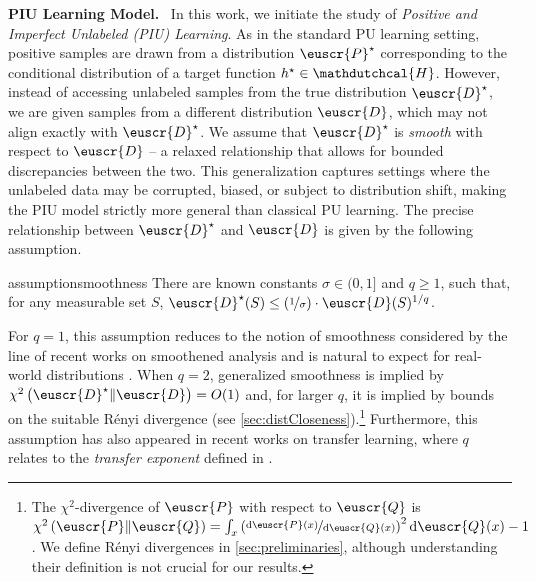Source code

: \documentclass[11pt]{article}
\theoremstyle{plain}
\theoremstyle{definition}
\theoremstyle{remark}
\newcommand{\inparen}[1]{\left(#1\right)}
\newcommand{\chidiv}[2]{\chi^2\inparen{#1\|#2}}
\newcommand{\sfrac}[2]{{#1/#2}}
\newcommand{\nfrac}[2]{\nicefrac{#1}{#2}}
\newcommand{\customcal}[1]{\euscr{#1}}
\newcommand{\cD}{\customcal{D}}
\newcommand{\cP}{\customcal{P}}
\newcommand{\cQ}{\customcal{Q}}
\renewcommand{\paragraph}[1]{\medskip \noindent\textbf{#1}~}
\newcommand{\hypo}[1]{\mathdutchcal{#1}}
\newcommand{\hyH}{\hypo{H}}
\renewcommand{\d}{{\rm d}}
\newcommand{\cDtrue}{\cD^\star}
\newcommand{\cDgiven}{\cD}
\newcommand{\cPtrue}{\cP^\star}
\begin{document}
\paragraph{PIU Learning Model.} In this work, we initiate the study of \textit{Positive and Imperfect Unlabeled (PIU) Learning}. As in the standard PU learning setting, positive samples are drawn from a distribution $\cPtrue$ corresponding to the conditional distribution of a target function $h^\star \in \hyH$. However, instead of accessing unlabeled samples from the true distribution $\cDtrue$, we are given samples from a different distribution $\cDgiven$, which may not align exactly with $\cDtrue$. We assume that $\cDtrue$ is \textit{smooth} with respect to $\cDgiven$ -- a relaxed relationship that allows for bounded discrepancies between the two. This generalization captures settings where the unlabeled data may be corrupted, biased, or subject to distribution shift, making the PIU model strictly more general than classical PU learning. The precise relationship between $\cDtrue$ and $\cDgiven$ is given by the following assumption.
\begin{restatable}{assumption}{smoothness}\label{asmp:smoothness}
    There are known constants $\sigma \in (0,1]$ and $q\geq 1$, such that, for any measurable set $S$, $\cDtrue(S)\leq {(\nfrac{1}{\sigma})}\cdot \cDgiven(S)^{\sfrac{1}{q}}$.
\end{restatable}
For $q=1$, this assumption reduces to the notion of smoothness considered by the line of recent works on smoothened analysis and is natural to expect for real-world  distributions \cite{manthey2020smoothed,haghtalab2022efficientSmooth,haghtalab2020smooth,haghtalab2024smoothJACM,block2024performanceempiricalriskminimization,blanchard2024agnostic}. When $q=2$, generalized smoothness is implied by $\chidiv{\cDtrue}{\cD} = O(1)$ and, for larger $q$, it is implied by bounds on the suitable Rényi divergence (see \cref{sec:distCloseness}).\footnote{The $\chi^2$-divergence of $\cP$ with respect to $\cQ$ is $\chidiv{\cP}{\cQ}=\int_x \inparen{\nfrac{\d \cP(x)}{\d \cQ(x)}}^2 \d \cQ(x) - 1$. We define Rényi divergences in \cref{sec:preliminaries}, although understanding their definition is not crucial for our results.} Furthermore, this assumption has also appeared in recent works on transfer learning, where $q$ relates to the \textit{transfer exponent} defined in \cite{hanneke_kpotufe_2019_transfer_exp,pmlr-v195-hanneke23c,hanneke2024unifiedtheorytransferlearning}.
\smallskip
\end{document}
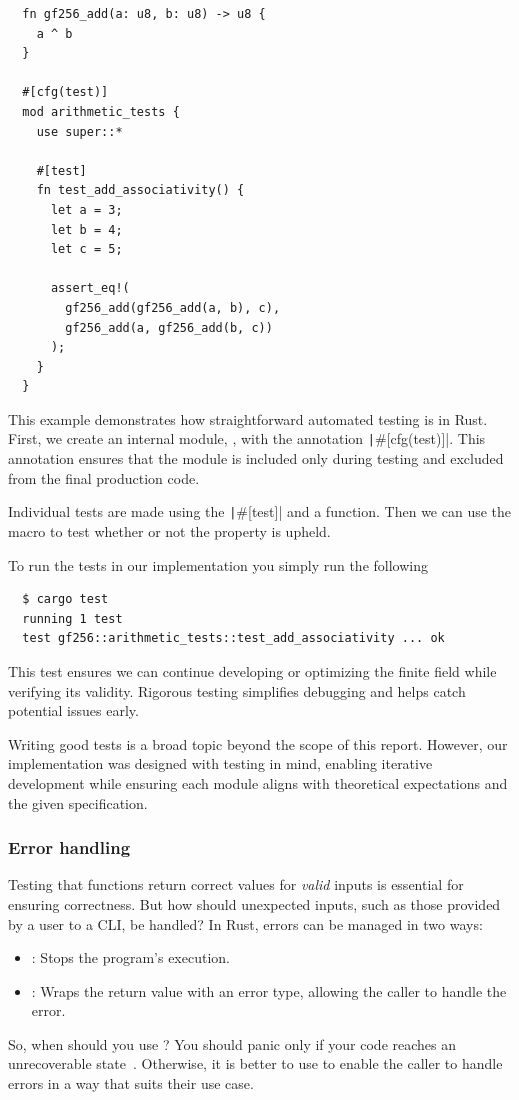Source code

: \documentclass[11pt]{report}
\theoremstyle{definition}
\theoremstyle{plain}
\begin{document}
\begin{verbatim}
  fn gf256_add(a: u8, b: u8) -> u8 {
    a ^ b
  }

  #[cfg(test)]
  mod arithmetic_tests {
    use super::*
    
    #[test]
    fn test_add_associativity() {
      let a = 3;
      let b = 4;
      let c = 5;

      assert_eq!(
        gf256_add(gf256_add(a, b), c), 
        gf256_add(a, gf256_add(b, c))
      );
    }
  }
\end{verbatim}

This example demonstrates how straightforward automated testing is in Rust. First, we create an internal module, , with the annotation \texttt|#[cfg(test)]|. This annotation ensures that the module is included only during testing and excluded from the final production code.

Individual tests are made using the \texttt|#[test]| and a function. Then we can use the macro  to test whether or not the property is upheld.

To run the tests in our implementation you simply run the following
\begin{verbatim}
  $ cargo test
  running 1 test
  test gf256::arithmetic_tests::test_add_associativity ... ok
\end{verbatim}
This test ensures we can continue developing or optimizing the finite field while verifying its validity. Rigorous testing simplifies debugging and helps catch potential issues early.

Writing good tests is a broad topic beyond the scope of this report. However, our implementation was designed with testing in mind, enabling iterative development while ensuring each module aligns with theoretical expectations and the given specification.

\subsubsection{Error handling}\label{sub:rusterror}
Testing that functions return correct values for \textit{valid} inputs is essential for ensuring correctness. But how should unexpected inputs, such as those provided by a user to a CLI, be handled? In Rust, errors can be managed in two ways:
\begin{itemize}[itemsep=0pt, topsep=0pt, parsep=0pt]
  \item {}: Stops the program's execution.
  \item {}: Wraps the return value with an error type, allowing the caller to handle the error.
\end{itemize}
So, when should you use ? You should panic only if your code reaches an unrecoverable state~\cite[ch.9.3]{rustlangRustProgramming}. Otherwise, it is better to use  to enable the caller to handle errors in a way that suits their use case.
\end{document}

::::

From the entries, find how many lines contain "hypo" and give the number alone.

» **SOLUTION**:
2